In the gamma process prior for the baseline hazard rate, we used the hyperparameters of r = 0.01 and c = 0.001 in (3). We specified a Gamma(1, 10) as the prior distribution of λ2, with mean 10 and variance 100. The point estimates of parameters depend on the number of time segments for modeling the baseline hazard in the Cox proportional hazards model. In our simulations, we used 30 segments to model the baseline cumulative hazard function.
3.2 Simulation Results
As discussed previously, the values of the tuning parameters δ1 and δ2 are determined by the mean error rate of variable selection. We conducted 1000 simulations for different combinations of δ1 and δ2 under both the null and alternative cases, and chose the values of δ1 and δ2 that can control the mean error rate of variable selection under the null case and maximize the mean selection probability of non-zero parameters under the alternative case.
Figure 1 shows the mean selection probabilities of parameters at different values of δ1 and δ2. The x-axis represents the average selection probabilities of all parameters under the null case, and the y-axis exhibits the average selection probabilities of non-zero parameters under the alternative case. Three values of δ2 = (0.7, 0.8, 0.9) are shown, and the results for the same value of δ2 are plotted on the same curve. For illustration, the values of δ1 are given by the data points on the first curve (δ2 = 0.7). The curves labeled as “Group.Adapt” are results from our Bayesian two-step Lasso with the Bayesian group Lasso in the first step and adaptive Lasso in the second step. On the other hand, those curves labeled as “Adapt.Adapt” are results from the two-step Lasso with the Bayesian adaptive Lasso in both steps.

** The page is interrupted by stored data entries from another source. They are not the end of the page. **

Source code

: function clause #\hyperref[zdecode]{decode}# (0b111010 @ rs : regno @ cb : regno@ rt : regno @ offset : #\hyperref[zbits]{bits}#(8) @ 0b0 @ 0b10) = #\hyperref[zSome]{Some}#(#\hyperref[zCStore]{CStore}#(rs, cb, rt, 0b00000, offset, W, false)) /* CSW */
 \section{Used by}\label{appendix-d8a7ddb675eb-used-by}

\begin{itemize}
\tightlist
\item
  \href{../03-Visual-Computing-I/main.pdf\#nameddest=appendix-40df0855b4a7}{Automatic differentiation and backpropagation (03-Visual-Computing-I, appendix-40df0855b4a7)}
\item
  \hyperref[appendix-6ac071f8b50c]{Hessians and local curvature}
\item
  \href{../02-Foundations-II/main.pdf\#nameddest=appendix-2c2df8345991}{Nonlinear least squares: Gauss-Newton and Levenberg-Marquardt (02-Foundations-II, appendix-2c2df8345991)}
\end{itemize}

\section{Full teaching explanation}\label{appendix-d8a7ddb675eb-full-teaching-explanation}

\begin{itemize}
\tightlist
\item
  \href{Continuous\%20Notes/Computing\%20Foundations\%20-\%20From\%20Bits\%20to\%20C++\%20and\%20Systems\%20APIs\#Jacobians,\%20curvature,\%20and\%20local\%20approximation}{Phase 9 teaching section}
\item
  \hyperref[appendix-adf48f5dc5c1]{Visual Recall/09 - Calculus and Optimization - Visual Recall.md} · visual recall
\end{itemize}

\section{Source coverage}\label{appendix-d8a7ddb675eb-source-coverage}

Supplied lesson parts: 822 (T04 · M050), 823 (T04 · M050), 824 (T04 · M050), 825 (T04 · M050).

Each data point in Figure 1 corresponds to one pair of δ1 and δ2 values, which can be used to choose the optimal combination of δ1 and δ2. For example, if the target value for the mean error rate of variable selection under the null case is about 0.08, the pair of δ1 = 0.2 and δ2 = 0.7 would give the highest mean selection probability of non-zero parameters under the alternative case. On the other hand, if we would like to control the mean error rate under the null case to within 0.05, we can choose δ1 = 0.8 and δ2 = 0.2. Figure 1 shows that “Group.Adapt” is always better than “Adapt.Adapt” when the mean error rate is controlled at the same level.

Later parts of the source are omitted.